Samuel Walsh
Assistant Professor
Mathematics Department
University of Missouri
Email:
Office:
Phone:
walshsa "at" missouri.edu
307 Math Sciences Building
(573) 882-4426
I am an Assistant Professor in the math department at the University of Missouri. I received my PhD in Applied Mathematics from Brown University in 2010; my thesis advisor was Walter Strauss. My undergraduate degree is a B.S. in Mathematical Sciences from Carnegie Mellon University. Prior to coming to MU, I was a Courant Instructor at NYU.

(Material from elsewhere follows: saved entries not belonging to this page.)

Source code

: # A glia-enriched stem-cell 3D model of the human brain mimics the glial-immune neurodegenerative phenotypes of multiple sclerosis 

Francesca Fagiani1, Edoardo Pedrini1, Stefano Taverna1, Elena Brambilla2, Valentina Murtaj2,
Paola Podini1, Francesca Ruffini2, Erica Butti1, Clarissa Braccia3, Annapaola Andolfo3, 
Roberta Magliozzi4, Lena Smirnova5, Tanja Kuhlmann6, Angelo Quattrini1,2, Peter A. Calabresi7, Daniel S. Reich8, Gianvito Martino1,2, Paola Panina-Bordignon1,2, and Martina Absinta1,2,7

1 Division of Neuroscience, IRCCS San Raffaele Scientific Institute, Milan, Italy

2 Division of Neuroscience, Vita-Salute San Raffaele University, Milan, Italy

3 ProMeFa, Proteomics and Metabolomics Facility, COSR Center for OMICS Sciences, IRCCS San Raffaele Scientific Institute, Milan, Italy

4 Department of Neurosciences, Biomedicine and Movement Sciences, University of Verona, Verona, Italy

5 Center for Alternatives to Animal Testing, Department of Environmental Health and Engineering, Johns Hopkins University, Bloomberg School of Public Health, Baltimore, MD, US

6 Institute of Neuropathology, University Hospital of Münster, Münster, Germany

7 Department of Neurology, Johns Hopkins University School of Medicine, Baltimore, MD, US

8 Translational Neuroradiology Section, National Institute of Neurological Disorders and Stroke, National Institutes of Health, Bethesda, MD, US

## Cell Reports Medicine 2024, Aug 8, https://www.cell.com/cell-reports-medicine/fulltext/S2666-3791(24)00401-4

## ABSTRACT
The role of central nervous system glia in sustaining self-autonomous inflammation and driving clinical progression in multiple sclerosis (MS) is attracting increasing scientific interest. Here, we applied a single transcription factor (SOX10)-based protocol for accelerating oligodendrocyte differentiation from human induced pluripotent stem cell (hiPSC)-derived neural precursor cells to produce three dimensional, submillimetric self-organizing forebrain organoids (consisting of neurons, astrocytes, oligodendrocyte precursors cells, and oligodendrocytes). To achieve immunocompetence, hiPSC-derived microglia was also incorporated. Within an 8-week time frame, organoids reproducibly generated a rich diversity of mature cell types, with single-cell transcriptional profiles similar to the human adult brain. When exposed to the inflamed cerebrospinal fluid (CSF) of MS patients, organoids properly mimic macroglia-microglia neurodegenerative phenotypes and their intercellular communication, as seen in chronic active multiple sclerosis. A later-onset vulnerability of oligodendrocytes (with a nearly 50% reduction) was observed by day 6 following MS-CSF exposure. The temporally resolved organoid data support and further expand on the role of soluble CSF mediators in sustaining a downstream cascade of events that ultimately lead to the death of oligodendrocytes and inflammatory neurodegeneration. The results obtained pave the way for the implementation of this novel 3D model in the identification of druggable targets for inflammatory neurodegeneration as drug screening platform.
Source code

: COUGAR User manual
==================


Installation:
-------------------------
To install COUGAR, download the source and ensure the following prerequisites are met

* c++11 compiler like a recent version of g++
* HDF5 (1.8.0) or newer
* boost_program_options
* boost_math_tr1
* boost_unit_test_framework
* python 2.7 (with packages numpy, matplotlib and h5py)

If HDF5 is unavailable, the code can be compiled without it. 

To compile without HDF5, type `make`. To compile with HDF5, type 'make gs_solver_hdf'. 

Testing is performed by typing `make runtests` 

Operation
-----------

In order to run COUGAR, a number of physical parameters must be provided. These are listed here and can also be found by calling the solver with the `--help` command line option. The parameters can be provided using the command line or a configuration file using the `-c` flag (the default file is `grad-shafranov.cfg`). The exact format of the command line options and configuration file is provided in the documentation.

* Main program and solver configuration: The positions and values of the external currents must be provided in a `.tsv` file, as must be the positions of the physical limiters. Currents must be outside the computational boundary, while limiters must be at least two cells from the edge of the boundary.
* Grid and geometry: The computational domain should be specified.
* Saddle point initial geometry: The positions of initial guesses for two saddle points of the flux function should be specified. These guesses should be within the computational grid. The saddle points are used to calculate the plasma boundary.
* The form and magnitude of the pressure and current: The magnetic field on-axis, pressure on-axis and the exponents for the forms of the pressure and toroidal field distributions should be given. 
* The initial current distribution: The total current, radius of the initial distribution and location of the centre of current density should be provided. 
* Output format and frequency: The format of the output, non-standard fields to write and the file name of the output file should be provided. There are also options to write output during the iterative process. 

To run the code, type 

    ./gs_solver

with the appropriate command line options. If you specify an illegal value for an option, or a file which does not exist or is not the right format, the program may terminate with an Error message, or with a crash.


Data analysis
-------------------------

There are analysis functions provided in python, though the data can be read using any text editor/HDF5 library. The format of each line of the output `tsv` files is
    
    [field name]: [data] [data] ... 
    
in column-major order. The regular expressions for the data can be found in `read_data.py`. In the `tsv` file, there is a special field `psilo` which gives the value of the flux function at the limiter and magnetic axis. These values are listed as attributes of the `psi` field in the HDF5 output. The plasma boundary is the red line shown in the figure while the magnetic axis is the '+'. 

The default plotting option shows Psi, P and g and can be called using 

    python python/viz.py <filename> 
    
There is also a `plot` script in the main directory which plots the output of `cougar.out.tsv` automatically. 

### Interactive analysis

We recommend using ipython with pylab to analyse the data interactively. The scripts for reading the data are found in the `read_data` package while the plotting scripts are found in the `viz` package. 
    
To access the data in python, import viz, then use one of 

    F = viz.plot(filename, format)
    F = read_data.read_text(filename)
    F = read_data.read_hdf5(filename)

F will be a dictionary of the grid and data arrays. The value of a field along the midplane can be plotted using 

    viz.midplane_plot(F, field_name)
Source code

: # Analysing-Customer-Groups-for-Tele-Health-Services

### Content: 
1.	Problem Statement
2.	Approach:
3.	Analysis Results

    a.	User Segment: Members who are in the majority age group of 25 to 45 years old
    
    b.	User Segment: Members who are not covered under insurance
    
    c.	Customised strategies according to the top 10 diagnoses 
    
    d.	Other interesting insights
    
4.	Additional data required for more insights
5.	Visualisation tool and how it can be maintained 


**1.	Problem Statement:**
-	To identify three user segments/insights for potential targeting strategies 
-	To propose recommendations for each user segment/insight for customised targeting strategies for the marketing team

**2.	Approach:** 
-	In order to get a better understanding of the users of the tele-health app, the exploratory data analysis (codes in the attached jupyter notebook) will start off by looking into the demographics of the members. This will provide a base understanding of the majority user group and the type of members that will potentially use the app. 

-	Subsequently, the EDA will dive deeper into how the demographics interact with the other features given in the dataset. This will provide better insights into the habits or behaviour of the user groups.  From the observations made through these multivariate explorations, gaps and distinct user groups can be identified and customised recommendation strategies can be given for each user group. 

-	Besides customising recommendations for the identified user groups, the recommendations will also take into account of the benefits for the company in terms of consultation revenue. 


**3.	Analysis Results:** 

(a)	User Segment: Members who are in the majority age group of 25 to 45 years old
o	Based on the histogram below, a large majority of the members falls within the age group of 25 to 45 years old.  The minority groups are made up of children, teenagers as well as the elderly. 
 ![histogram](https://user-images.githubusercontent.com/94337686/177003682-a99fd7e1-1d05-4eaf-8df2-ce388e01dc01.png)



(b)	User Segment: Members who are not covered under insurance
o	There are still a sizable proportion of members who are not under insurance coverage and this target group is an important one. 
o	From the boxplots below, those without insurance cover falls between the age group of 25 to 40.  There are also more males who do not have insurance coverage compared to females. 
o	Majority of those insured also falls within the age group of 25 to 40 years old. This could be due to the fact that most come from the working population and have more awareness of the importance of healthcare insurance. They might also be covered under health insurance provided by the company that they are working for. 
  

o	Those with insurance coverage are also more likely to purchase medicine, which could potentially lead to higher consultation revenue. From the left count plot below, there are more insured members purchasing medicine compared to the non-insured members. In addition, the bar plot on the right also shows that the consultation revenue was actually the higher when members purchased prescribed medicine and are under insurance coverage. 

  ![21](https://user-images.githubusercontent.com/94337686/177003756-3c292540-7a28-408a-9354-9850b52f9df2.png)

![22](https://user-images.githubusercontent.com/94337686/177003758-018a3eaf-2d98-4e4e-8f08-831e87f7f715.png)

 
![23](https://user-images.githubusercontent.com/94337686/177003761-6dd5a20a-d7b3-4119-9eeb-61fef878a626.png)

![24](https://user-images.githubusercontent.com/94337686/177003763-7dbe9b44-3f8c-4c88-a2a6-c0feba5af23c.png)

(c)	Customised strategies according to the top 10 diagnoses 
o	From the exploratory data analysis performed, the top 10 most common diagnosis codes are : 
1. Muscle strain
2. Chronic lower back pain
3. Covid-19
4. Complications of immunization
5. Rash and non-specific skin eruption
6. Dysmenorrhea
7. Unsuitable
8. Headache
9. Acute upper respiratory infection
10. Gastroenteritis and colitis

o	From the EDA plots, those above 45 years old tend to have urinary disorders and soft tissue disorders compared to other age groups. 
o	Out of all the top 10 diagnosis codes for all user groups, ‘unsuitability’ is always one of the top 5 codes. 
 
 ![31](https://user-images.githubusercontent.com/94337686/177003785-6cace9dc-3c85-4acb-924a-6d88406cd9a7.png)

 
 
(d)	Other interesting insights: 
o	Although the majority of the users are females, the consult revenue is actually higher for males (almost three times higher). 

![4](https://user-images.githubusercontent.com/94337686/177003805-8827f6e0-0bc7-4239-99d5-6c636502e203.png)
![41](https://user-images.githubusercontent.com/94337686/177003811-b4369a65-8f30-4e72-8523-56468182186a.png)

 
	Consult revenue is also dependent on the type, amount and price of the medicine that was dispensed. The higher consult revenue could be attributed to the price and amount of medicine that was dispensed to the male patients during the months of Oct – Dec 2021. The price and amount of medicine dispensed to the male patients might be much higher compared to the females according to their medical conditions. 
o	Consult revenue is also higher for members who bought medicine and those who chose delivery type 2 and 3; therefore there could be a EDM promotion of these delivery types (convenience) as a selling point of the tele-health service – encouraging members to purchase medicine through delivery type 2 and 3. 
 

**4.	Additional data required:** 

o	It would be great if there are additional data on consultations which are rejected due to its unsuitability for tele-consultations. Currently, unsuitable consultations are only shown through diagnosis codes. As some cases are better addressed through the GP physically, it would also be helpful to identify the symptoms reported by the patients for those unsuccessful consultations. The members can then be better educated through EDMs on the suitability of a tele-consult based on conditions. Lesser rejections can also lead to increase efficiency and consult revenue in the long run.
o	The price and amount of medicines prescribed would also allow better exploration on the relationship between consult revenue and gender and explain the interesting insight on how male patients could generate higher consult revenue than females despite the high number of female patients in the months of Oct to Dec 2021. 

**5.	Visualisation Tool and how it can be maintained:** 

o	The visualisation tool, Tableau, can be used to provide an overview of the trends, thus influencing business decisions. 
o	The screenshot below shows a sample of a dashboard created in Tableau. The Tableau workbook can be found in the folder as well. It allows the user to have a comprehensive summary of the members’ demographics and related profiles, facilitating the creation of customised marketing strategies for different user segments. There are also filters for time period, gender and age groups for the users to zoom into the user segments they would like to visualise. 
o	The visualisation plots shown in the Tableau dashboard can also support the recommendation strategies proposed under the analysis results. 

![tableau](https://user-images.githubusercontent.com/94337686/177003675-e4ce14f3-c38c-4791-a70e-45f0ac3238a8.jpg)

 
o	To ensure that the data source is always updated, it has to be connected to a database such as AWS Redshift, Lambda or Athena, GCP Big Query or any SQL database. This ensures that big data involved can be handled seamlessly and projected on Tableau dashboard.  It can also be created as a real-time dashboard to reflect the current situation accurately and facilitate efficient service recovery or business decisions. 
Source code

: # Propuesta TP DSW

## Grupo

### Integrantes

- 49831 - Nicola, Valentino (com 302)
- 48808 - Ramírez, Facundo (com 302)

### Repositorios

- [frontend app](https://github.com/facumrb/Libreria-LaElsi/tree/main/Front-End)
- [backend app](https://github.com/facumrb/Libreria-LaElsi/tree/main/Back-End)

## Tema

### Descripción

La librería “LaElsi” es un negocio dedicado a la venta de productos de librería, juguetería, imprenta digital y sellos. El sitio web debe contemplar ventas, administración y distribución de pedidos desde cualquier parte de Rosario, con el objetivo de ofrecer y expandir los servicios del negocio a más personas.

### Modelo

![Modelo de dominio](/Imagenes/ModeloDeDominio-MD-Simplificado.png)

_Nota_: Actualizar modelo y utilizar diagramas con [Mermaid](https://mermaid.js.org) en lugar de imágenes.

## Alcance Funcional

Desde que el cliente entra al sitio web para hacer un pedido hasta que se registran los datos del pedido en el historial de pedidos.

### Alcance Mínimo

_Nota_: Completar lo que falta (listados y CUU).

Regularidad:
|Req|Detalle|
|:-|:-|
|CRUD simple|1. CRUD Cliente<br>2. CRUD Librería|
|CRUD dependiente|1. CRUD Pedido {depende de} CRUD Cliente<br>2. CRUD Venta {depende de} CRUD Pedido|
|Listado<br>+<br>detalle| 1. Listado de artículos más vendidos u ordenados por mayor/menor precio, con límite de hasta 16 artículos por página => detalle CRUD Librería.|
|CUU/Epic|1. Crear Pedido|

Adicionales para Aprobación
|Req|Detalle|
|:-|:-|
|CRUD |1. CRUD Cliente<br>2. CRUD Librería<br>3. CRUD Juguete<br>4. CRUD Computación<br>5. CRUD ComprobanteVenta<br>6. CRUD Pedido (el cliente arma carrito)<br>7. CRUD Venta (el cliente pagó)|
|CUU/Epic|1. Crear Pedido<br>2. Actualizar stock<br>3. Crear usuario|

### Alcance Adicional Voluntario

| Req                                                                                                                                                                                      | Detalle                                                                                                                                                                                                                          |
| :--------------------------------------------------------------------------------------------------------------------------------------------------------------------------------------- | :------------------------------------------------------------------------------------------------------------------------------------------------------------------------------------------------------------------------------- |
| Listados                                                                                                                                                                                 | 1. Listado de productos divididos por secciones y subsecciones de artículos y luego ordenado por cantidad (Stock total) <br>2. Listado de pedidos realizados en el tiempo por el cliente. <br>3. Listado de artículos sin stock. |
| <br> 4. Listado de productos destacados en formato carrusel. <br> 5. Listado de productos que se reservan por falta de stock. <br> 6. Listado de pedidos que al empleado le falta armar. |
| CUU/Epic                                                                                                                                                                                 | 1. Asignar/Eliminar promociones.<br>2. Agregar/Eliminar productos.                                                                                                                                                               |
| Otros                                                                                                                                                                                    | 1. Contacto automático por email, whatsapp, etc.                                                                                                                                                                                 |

A summary of my teaching and research experience can be found in my CV [pdf].

Research Interests

My research is in the area of nonlinear partial differential equations, particularly those pertaining to water waves. A large part of my work has been devoted to the study of steady waves. Steady waves are a special class of solution to a time-dependent PDE which, when viewed in an appropriately chosen moving reference frame, become time-independent. Steady waves have been an object of fascination for hundreds of years (Cauchy wrote one of the original treatises on the subject), but fundamental questions about them remain. For instance, the existence of large-amplitude traveling waves, potentially even overhanging waves, is not yet established in a number of physically important regimes. Still less is understood about the qualitative features of steady waves, or even whether or not they are stable in many instances.

Another subject of my research is wind-driven water waves. While it is an easily observed fact that wind blowing over a body of water can generate waves, it is notoriously hard to understand this process quantitatively. In an ongoing program, I have sought to give a mathematically rigorous examination of some of the predominant theories in the applied literature.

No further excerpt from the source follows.